Work to complete -> Check every line below for the string "content". Copy the ones that have it.

[Saved data entries]
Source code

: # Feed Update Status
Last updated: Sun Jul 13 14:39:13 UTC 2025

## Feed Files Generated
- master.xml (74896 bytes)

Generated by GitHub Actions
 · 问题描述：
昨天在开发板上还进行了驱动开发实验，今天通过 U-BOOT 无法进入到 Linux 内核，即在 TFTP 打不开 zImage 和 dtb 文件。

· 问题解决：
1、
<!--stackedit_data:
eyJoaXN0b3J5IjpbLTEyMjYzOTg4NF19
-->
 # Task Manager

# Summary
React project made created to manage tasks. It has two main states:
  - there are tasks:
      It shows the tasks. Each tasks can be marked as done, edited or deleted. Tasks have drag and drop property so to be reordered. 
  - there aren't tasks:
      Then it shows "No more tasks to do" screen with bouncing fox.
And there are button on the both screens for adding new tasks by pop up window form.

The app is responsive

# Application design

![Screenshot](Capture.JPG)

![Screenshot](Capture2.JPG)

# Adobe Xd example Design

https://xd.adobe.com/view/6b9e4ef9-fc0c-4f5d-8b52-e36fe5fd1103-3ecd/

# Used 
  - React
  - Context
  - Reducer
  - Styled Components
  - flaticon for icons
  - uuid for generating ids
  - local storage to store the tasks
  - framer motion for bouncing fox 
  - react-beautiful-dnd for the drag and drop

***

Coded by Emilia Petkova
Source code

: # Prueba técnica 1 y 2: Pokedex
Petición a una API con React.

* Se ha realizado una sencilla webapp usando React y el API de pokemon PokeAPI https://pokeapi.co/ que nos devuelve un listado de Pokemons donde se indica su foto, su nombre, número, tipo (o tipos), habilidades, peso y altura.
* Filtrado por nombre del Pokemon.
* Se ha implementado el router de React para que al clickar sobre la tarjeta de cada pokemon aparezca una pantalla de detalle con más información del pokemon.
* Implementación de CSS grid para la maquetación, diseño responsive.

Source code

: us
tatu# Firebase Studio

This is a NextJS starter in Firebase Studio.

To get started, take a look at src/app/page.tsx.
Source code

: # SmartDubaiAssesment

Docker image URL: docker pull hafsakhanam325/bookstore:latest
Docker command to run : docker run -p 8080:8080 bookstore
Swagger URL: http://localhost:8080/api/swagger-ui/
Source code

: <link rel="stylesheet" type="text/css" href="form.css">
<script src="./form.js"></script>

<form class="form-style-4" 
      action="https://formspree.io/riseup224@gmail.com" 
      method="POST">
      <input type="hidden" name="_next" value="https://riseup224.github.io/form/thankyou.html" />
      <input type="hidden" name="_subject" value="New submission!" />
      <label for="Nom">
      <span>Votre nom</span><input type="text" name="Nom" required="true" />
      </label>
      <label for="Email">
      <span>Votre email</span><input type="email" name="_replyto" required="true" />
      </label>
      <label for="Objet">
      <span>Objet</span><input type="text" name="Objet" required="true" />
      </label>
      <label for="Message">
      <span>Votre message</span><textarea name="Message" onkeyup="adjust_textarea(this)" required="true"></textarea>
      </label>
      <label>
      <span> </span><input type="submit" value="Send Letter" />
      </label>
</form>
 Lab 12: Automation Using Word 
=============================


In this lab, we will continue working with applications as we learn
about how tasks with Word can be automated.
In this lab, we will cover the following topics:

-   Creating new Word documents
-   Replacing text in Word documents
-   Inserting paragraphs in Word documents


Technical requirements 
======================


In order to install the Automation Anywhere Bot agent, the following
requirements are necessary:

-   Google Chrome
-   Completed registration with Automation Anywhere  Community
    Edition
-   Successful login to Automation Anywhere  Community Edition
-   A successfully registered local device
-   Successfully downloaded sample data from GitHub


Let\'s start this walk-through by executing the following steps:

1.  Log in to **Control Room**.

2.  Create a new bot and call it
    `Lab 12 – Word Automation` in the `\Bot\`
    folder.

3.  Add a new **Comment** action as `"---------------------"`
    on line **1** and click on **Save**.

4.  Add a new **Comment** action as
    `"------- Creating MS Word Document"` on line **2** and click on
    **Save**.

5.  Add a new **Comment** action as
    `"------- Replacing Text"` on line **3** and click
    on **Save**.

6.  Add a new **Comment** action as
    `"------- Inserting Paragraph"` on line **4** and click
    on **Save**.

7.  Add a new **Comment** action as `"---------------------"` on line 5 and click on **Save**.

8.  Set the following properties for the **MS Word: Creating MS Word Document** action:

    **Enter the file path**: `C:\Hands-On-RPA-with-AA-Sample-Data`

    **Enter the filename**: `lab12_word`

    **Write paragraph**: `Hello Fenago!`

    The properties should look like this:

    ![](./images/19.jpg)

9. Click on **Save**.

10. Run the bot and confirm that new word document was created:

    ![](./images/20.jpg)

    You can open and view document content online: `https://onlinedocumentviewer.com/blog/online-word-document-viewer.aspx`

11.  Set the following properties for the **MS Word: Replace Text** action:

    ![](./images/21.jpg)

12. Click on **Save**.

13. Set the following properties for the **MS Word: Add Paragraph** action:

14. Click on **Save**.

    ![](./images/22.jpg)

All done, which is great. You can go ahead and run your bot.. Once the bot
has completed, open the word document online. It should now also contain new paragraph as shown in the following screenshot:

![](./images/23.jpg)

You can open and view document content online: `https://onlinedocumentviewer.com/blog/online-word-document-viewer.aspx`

Finished task ->
    You can open and view document content online: `https://onlinedocumentviewer.com/blog/online-word-document-viewer.aspx`
You can open and view document content online: `https://onlinedocumentviewer.com/blog/online-word-document-viewer.aspx`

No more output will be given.